One of the most fascinating ways to look at a technical problem is to probe its full complexity. Traditional approaches typically tried to break down a problem area into smaller, more easily understandable parts. There is much merit to this approach, if the problem is what’s considered “linear” or that it can not only be broken down, but that it can be “reassembled” without missing any critical components. Of course, how many times have you taken a piece of technology apart to repair a part inside and reassembled it only to find one or two bolts that didn’t find their way back together? Still worked? Good piece of tech. Still didn’t work (even after you re-disassembled)? Not-so-good piece of tech.
Now imagine a more complicated system. Let’s say people working together in an air traffic facility: Each persons’ personal interaction with colleagues, each piece of technology’s interaction between other technology, a person interacting with their technology, a person not interacting with technology, etc. That’s a very complicated system. Trying to break down each part of this system into smaller more understandable parts may have some merit, but can one “reassemble” the parts with any real confidence?

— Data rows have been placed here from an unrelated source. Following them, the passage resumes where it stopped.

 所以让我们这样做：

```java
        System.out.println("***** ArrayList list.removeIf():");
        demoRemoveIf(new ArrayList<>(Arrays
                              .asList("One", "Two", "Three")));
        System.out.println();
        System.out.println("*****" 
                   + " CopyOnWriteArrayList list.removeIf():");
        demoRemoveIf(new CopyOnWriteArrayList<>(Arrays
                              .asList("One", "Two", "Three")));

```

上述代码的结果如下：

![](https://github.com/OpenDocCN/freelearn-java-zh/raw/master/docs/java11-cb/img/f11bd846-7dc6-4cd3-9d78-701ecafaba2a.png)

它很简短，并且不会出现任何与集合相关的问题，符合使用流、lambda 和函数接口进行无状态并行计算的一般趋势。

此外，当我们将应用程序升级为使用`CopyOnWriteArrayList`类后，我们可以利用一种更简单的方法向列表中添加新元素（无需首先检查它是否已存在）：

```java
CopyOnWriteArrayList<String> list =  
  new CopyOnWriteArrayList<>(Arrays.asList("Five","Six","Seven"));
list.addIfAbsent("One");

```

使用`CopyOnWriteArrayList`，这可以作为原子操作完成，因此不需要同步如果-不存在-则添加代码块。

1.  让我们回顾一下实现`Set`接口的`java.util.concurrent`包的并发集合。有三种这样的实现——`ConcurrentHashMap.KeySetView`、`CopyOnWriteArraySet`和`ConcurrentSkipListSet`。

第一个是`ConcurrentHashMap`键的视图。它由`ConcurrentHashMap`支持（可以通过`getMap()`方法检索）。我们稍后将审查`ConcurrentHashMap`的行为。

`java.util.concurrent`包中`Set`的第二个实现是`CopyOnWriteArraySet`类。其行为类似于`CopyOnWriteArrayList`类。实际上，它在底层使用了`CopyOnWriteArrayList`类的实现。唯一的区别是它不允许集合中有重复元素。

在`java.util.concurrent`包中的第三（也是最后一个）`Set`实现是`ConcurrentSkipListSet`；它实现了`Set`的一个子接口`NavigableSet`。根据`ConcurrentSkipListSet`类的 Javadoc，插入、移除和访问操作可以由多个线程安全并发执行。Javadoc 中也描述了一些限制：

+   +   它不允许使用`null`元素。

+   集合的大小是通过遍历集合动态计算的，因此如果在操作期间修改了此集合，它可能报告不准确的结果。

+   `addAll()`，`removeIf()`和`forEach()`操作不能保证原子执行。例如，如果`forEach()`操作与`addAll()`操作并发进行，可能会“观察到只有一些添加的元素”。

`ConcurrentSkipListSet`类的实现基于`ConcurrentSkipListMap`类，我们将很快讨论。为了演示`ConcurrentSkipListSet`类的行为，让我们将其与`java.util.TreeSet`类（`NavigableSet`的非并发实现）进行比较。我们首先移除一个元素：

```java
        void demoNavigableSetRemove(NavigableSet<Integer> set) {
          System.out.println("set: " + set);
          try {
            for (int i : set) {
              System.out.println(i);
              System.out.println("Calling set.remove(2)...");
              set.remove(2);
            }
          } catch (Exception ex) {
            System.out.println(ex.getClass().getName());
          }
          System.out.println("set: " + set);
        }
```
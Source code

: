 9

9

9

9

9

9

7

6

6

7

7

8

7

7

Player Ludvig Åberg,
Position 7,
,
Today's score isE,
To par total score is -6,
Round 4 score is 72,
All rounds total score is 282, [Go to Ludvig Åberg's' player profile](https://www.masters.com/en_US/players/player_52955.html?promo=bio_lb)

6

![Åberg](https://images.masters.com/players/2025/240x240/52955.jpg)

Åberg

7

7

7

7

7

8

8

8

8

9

Let’s consider another complicated system. Imagine automated cars driving in an urban environment. Pretty simple to put together some automation systems in the vehicles. Pretty simple to put together a set of rules for interacting (“don’t hit another vehicle”). But having more than two automated cars? A much more complicated system.
And so, rather than focusing on the more traditional approach of problem decomposition, let's consider better understanding the problems and challenges in light of the full depth and breadth of their problem space by embracing nonlinear dynamic concepts, under the rubric of "Chaos Theory," which provides a very robust environment to examine solutions.
Understanding a problem in its context is key to its solution.
Automation, for example, is one such area. Traditional automation, where a set of conditions is provided to a machine for processing, and once processed exits with a solution. Simple. Which affords the ability to ensure repetition of the processing (certifying its processing or ensuring that a predictable outcome always results from a predictable set of inputs), and confidence in its results. This kind of automation has decades of experience and best practices. Approaches like design point (known inputs and known outputs), and testing for known-unknown conditions are robust in the systems engineering discipline. But it has its limitations in the kind of applications for which it is beneficial. For example, the ability to accommodate unknown-unknown conditions is not feasible with simple automation.
Automation of automated systems, is the next incarnation. It has the ability to do automation of a number of automated systems and processes. In this case, the need for assurance is still in place, but the order of the problem to ensure predictable outcomes is orders of magnitude more complicated (complex, perhaps) than the simple automated process. The promise is that automating these automated systems provides some ability to accommodate unknown-unknown conditions. And, thus, the promise of "self-driving vehicles" is being pursued.
Autonomy is a popular word these days. Unfortunately, it is being applied to automation of automated systems. Autonomy, truly, is a fully learning system that adapts to its environment, and does so by a contextual machine learning (using neuromorphic machines to overcome the limitations of traditional Turing machines), emergence (where the system understands the changing environment rather than relying on contingency plans and traditional "what-if" scenarios), and developing a new paradigm of trust-assurance (that is fundamentally different from IV&V and certification). True autonomy is not here now. It may be some day when the benefit of truly autonomous systems exceeds the risks associated with them.